* _What to work on_: Your answer should hold exactly the lines from the one containing "## Security" through the end of the material, and no others.

* _Record set_:
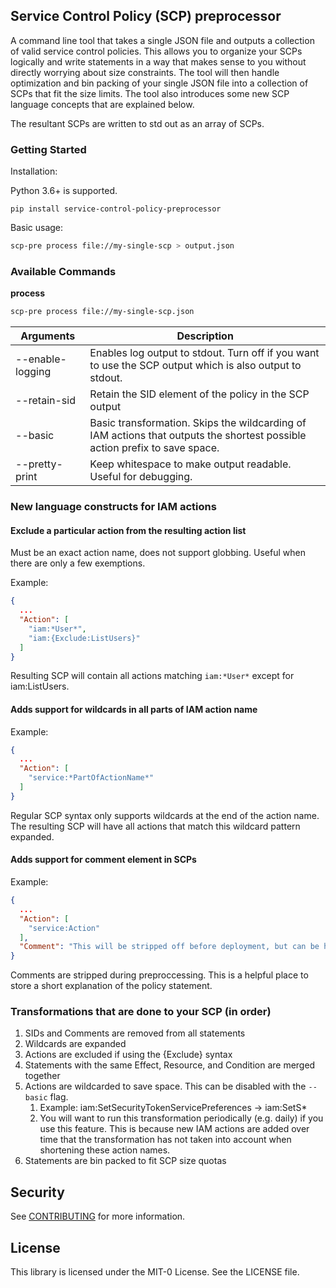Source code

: ## Service Control Policy (SCP) preprocessor

A command line tool that takes a single JSON file and outputs a collection of valid service control policies. This allows you to organize your SCPs logically and write statements in a way that makes sense to you without directly worrying about size constraints. The tool will then handle optimization and bin packing of your single JSON file into a collection of SCPs that fit the size limits.  The tool also introduces some new SCP language concepts that are explained below. 

The resultant SCPs are written to std out as an array of SCPs.

### Getting Started

Installation:

Python 3.6+ is supported.

```
pip install service-control-policy-preprocessor
```

Basic usage:
```bash
scp-pre process file://my-single-scp > output.json
```


### Available Commands

**process**

```bash
scp-pre process file://my-single-scp.json
```

| Arguments | Description |
| --------- |----------- |
| --enable-logging | Enables log output to stdout.  Turn off if you want to use the SCP output which is also output to stdout. |
| --retain-sid | Retain the SID element of the policy in the SCP output |
| --basic | Basic transformation. Skips the wildcarding of IAM actions that outputs the shortest possible action prefix to save space. |
| --pretty-print | Keep whitespace to make output readable. Useful for debugging. |


### New language constructs for IAM actions

#### Exclude a particular action from the resulting action list

Must be an exact action name, does not support globbing. Useful when there are only a few exemptions.

Example:

```json
{
  ...
  "Action": [
    "iam:*User*",
    "iam:{Exclude:ListUsers}"
  ]
}
```

Resulting SCP will contain all actions matching `iam:*User*` except for iam:ListUsers.

#### Adds support for wildcards in all parts of IAM action name

Example:

```json
{
  ...
  "Action": [
    "service:*PartOfActionName*"
  ]
}
```

Regular SCP syntax only supports wildcards at the end of the action name. The resulting SCP will have all actions that match this wildcard pattern expanded.

#### Adds support for comment element in SCPs

Example:

```json
{
  ...
  "Action": [
    "service:Action"
  ],
  "Comment": "This will be stripped off before deployment, but can be helpful when left in a source repository."
}
```

Comments are stripped during preproccessing. This is a helpful place to store a short explanation of the policy statement.

### Transformations that are done to your SCP (in order)

1. SIDs and Comments are removed from all statements
2. Wildcards are expanded
3. Actions are excluded if using the {Exclude} syntax
4. Statements with the same Effect, Resource, and Condition are merged together
5. Actions are wildcarded to save space. This can be disabled with the `--basic` flag.
   1. Example: iam:SetSecurityTokenServicePreferences -> iam:SetS*
   2. You will want to run this transformation periodically (e.g. daily) if you use this feature. This is because new IAM actions are added over time that the transformation has not taken into account when shortening these action names.
6. Statements are bin packed to fit SCP size quotas


## Security

See [CONTRIBUTING](CONTRIBUTING.md#security-issue-notifications) for more information.

## License

This library is licensed under the MIT-0 License. See the LICENSE file.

* _Answer to this problem_:
## Security

See [CONTRIBUTING](CONTRIBUTING.md#security-issue-notifications) for more information.

## License

This library is licensed under the MIT-0 License. See the LICENSE file.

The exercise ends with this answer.